> What to work on:
Examine the entries and show every line in which the word "cured" is found.
The records: Begin
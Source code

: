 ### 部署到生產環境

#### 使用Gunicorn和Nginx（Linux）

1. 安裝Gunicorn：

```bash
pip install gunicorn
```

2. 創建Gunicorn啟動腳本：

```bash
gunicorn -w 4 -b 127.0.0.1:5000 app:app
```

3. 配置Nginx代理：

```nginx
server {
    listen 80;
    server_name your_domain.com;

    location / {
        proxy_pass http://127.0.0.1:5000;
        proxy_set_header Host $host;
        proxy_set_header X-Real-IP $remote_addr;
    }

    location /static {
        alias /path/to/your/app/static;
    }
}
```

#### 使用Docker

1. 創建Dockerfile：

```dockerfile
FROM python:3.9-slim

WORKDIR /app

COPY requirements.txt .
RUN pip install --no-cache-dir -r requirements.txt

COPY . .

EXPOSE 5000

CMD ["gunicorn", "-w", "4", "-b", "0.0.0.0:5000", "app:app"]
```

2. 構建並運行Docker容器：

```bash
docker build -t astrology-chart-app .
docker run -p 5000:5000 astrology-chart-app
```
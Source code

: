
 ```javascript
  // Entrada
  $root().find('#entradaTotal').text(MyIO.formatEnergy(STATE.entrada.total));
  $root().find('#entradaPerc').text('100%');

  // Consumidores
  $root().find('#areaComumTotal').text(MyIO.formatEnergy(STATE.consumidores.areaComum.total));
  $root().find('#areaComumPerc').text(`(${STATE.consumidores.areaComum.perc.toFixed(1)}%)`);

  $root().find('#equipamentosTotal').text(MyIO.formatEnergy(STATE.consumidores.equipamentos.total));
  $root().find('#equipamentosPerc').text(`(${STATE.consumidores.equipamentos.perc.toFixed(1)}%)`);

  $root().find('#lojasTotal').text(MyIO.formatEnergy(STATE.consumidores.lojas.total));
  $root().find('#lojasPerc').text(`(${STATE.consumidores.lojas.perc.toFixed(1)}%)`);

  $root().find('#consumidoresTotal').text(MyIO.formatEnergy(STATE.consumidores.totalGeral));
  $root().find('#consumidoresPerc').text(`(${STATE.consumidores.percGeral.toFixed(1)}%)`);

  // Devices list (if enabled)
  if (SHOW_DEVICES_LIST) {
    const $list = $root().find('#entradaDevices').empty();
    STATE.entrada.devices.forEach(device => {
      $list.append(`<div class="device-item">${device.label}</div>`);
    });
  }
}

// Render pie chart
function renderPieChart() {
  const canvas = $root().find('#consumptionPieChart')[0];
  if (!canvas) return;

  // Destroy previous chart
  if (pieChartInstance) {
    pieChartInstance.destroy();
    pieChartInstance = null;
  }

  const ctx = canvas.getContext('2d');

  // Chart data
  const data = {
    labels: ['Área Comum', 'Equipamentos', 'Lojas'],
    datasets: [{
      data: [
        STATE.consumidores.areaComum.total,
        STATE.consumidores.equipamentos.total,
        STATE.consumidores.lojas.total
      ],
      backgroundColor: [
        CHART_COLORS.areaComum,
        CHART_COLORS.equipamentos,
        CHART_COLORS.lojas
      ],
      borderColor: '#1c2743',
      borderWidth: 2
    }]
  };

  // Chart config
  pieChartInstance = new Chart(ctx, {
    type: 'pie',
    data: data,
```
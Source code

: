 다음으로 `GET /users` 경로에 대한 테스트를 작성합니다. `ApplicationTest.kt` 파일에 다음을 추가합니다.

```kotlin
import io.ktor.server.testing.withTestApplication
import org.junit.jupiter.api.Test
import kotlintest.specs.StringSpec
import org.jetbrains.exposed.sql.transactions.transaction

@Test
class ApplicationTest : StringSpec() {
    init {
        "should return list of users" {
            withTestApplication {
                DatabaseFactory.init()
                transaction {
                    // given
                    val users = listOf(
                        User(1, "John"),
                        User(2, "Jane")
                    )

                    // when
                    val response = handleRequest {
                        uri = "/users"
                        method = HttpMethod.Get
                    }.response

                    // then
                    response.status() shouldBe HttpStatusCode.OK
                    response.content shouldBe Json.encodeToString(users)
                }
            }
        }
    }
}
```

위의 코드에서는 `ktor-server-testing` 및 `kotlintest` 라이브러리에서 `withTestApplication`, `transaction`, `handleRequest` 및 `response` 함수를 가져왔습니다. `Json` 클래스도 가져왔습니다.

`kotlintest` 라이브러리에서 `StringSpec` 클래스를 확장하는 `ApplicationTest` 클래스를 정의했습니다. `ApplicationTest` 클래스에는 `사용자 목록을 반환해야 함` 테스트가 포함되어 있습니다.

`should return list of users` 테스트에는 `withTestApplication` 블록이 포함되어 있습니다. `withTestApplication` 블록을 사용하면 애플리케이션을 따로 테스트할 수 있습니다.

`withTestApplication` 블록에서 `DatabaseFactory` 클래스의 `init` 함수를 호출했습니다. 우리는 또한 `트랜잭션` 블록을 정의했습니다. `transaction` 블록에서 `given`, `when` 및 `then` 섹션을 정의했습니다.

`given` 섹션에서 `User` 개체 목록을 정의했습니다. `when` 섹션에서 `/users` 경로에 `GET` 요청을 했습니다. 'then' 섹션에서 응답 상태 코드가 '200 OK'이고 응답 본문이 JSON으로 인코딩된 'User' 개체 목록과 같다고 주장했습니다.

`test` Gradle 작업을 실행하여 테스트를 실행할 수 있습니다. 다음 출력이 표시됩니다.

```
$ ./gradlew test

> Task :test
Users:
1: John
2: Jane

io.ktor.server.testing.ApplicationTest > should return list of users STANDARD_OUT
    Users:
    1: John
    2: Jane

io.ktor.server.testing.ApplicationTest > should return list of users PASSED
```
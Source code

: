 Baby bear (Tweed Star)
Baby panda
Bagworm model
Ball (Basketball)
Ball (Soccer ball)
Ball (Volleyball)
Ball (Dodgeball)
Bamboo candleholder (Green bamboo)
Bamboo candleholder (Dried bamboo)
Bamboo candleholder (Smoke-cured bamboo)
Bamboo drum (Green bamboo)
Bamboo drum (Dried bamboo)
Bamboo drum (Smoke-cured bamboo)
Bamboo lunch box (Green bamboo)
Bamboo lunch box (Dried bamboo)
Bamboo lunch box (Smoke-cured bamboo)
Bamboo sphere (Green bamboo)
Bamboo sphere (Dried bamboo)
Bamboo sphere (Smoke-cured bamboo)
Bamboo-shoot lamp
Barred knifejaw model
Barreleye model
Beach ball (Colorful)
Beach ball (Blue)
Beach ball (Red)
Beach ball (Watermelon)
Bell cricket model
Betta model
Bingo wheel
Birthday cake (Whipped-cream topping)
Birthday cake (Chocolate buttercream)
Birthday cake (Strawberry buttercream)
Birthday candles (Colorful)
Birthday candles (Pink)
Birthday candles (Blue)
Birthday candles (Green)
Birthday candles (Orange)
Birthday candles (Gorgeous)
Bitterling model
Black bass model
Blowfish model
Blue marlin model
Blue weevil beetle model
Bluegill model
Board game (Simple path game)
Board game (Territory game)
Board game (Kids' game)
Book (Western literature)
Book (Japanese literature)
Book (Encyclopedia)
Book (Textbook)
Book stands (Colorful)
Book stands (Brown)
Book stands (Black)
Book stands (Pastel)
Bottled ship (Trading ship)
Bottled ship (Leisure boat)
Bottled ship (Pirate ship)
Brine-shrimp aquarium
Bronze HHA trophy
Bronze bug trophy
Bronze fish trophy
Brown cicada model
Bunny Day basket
The records: End
> Written answer:
Bamboo candleholder (Smoke-cured bamboo)
Bamboo drum (Smoke-cured bamboo)
Bamboo lunch box (Smoke-cured bamboo)
Bamboo sphere (Smoke-cured bamboo)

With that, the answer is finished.